More extras from our Dntel feature!
In Issue 100 we talked with Dntel, aka Jimmy Tamborello of the Postal Service, about […]
In Issue 100 we talked with Dntel, aka Jimmy Tamborello of the Postal Service, about his latest musical ventures, monkeys, and more.
What do your parents think of your music?
They’ve always been really supportive. The Postal Service was the first time that they totally genuinely liked to listen to it. Earlier, my stuff was a lot darker, or more goofy. They were always complaining that I didn’t turn the vocals up loud enough. That used to be my solution for any vocals that were a little bit off–I would just turn them down. It kind of drives me crazy when you can’t hear the vocals clearly, so I stopped.
Do you care about the difference between analog and digital?

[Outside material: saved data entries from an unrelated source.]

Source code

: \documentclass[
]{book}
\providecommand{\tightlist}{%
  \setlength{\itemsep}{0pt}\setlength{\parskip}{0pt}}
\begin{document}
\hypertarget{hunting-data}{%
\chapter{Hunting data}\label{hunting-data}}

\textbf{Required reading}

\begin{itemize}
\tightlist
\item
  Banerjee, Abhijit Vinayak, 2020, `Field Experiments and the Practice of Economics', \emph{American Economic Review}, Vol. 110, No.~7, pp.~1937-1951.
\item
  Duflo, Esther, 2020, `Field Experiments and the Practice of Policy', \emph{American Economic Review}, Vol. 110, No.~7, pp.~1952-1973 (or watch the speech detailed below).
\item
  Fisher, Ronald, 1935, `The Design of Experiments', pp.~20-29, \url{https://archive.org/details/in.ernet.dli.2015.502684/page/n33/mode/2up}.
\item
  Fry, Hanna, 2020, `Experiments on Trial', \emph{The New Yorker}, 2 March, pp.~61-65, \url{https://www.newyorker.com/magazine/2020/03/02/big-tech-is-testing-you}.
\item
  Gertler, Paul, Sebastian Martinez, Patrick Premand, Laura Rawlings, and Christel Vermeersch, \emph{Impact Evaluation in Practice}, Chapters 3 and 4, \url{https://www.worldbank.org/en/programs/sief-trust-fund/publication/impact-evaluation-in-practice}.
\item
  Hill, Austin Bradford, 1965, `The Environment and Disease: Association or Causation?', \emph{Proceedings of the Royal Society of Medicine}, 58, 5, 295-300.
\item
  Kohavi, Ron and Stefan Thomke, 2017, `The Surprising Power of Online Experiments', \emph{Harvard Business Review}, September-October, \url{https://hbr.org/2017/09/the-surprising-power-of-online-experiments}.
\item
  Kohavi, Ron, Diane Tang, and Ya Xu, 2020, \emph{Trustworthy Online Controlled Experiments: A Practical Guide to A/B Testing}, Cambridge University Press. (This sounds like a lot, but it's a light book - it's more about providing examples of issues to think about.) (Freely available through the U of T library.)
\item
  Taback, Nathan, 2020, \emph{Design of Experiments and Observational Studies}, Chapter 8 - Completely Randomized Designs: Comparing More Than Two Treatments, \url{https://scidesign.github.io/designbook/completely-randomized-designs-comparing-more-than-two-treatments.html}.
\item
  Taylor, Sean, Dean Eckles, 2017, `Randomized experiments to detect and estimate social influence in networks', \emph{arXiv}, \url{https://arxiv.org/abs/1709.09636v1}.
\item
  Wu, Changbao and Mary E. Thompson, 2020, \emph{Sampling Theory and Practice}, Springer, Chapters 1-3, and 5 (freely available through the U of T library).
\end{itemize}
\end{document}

I do now. I like being able to hear a little bit of how something was made. It’s nice when you can kind of feel the people behind the music that’s coming out. I notice that in older music, like ’60s stuff that I like. I like that it wasn’t so polished–you can kind of feel the bands in the studio making the music. You can feel the seams of the song and kind of hear how it was put together. With electronic music, you can simulate that feeling, but all the sounds that come out are more intentional. If I play a note on the keyboard that’s triggering the synthesizer, it’s going to remain the same unless you program in that things are going to change. With a guitar, each time you hit the string it’s going to be slightly different. Going back to the analog equipment thing, one advantage of analog gear is that it’s not so precise, so you start to get some of those accidents.